|9 Months Ended
Sep. 30, 2013
|Debt Disclosure [Abstract]
On December 20, 2012, Pinedale LP closed on a $70 million secured term credit facility with KeyBank serving as a lender and as administrative agent on behalf of other lenders participating in the credit facility. Funding of the credit facility was conditioned on our contribution of the proceeds of the stock issuance to Pinedale LP and the receipt by Pinedale LP of the $30 million co-investment funds from Prudential. Outstanding balances under the credit facility will generally accrue interest at a variable annual rate equal to LIBOR plus 3.25 percent (3.43 percent as of September 30, 2013). The credit facility will remain in effect through December 2015, with an option to extend through December 2016. The credit facility is secured by the Pinedale LGS. Pinedale LP is obligated to pay all accrued interest quarterly and is further obligated to make monthly principal payments, beginning March 7, 2014, in the amount of $292 thousand or 0.42 percent of the principal balance as of March 1, 2014. The credit agreement contains, among other restrictions, specific financial covenants including the maintenance of certain financial coverage ratios and a minimum net worth requirement. As of September 30, 2013, Pinedale LP was in compliance with all of the financial covenants of the secured term credit facility.
As of September 30, 2013 approximately $1.1 million in net deferred debt issuance costs are included in the accompanying Consolidated Balance Sheets. The deferred costs will be amortized over the anticipated three-year term of the KeyBank credit facility. For the three and nine months ended September 30, 2013, $129 thousand and $385 thousand, respectively, are included in interest expense within the accompanying Consolidated Statements of Income.
We have executed interest rate swap derivatives to add stability to our interest expense and to manage our exposure to interest rate movements on our LIBOR based borrowings. Interest rate swaps involve the receipt of variable-rate amounts from a counterparty in exchange for us making fixed-rate payments over the life of the agreements without exchange of the underlying notional amount. See Note 12 for further information regarding interest rate swap derivatives.

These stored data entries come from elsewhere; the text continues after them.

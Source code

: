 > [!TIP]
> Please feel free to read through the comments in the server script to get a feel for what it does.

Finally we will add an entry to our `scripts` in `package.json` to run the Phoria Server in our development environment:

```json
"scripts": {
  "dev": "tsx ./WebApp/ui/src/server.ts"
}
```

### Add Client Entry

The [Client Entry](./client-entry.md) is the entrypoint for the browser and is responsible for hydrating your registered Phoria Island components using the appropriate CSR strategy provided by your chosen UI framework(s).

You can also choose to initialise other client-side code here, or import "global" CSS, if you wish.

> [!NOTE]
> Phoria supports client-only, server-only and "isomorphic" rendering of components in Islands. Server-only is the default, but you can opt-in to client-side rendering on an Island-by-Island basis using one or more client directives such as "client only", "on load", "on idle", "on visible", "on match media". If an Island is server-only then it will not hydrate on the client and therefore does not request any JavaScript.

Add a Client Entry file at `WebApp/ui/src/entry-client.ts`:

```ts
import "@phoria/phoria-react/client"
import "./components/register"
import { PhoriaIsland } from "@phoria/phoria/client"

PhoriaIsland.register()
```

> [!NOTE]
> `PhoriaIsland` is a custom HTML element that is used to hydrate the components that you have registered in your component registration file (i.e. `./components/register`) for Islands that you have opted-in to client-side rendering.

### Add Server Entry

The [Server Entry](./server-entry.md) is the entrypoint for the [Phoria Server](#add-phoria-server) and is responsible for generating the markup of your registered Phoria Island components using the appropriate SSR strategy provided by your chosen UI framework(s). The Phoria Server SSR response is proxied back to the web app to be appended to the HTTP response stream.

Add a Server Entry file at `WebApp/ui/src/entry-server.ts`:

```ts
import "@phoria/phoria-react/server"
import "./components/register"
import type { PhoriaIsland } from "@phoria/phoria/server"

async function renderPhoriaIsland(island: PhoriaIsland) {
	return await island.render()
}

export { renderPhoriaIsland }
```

On May 8, 2013, the Company entered into a $20 million revolving line of credit with KeyBank. The primary term of the facility is three years with the option for a one-year extension. Outstanding balances under the revolving credit facility (the "Revolver") will accrue interest at a variable annual rate equal to LIBOR plus 4.0 percent or the Prime Rate plus 2.75 percent. We intend to use the facility to fund general working capital needs and if necessary, to provide short-term financing for the acquisition of additional real property assets. The amount available to be drawn under this facility is subject to a borrowing base limitation. If we were to use the Revolver to provide short-term financing for an acquisition, we would expect the assets acquired to be taken into consideration in determining the borrowing base. As of September 30, 2013 there had been no borrowings against the Revolver.
On October 29, 2010, Mowood entered into a Revolving Note Payable Agreement (“Note Payable Agreement”) with a financial institution with a maximum borrowing base of $1.3 million. The Note Payable Agreement was amended and restated on October 29, 2011 and was again amended and restated on October 29, 2012. Borrowings on the Note Payable are secured by all of Mowood’s assets. Interest accrues at LIBOR, plus 4 percent (4.18 percent at September 30, 2013), is payable monthly, with all outstanding principal and accrued interest payable on the termination date of October 29, 2013. As of September 30, 2013 there were no outstanding borrowings under this Note Payable Agreement. The Note Payable Agreement contains various restrictive covenants, with the most significant relating to minimum consolidated fixed charge ratio, the incidence of additional indebtedness, member distributions, extension of guaranties, future investments in other subsidiaries and change in ownership. Mowood was in compliance with the various covenants of the Note Payable Agreement as of September 30, 2013. On October 15, 2013, Mowood entered into a new Revolving Note Payable Agreement, replacing the aforementioned Note Payable Agreement which expired on October 29, 2013. See Note 15 for further details on the new Revolving Note Payable Agreement.
On November 30, 2011, the Company entered into a 180-day rolling evergreen Margin Loan Facility Agreement (“Margin Loan Agreement”) with Bank of America, N.A. The terms of the Margin Loan Agreement provided for a $10 million facility that was secured by certain of the Company’s assets. Outstanding balances generally accrued interest at a variable rate equal to one-month LIBOR plus 0.75 percent and unused portions of the facility accrued a fee equal to an annual rate of 0.25 percent. In December of 2012, the assets which secured this facility were sold, and as a result, this Margin Loan Agreement was terminated effective December 20, 2012.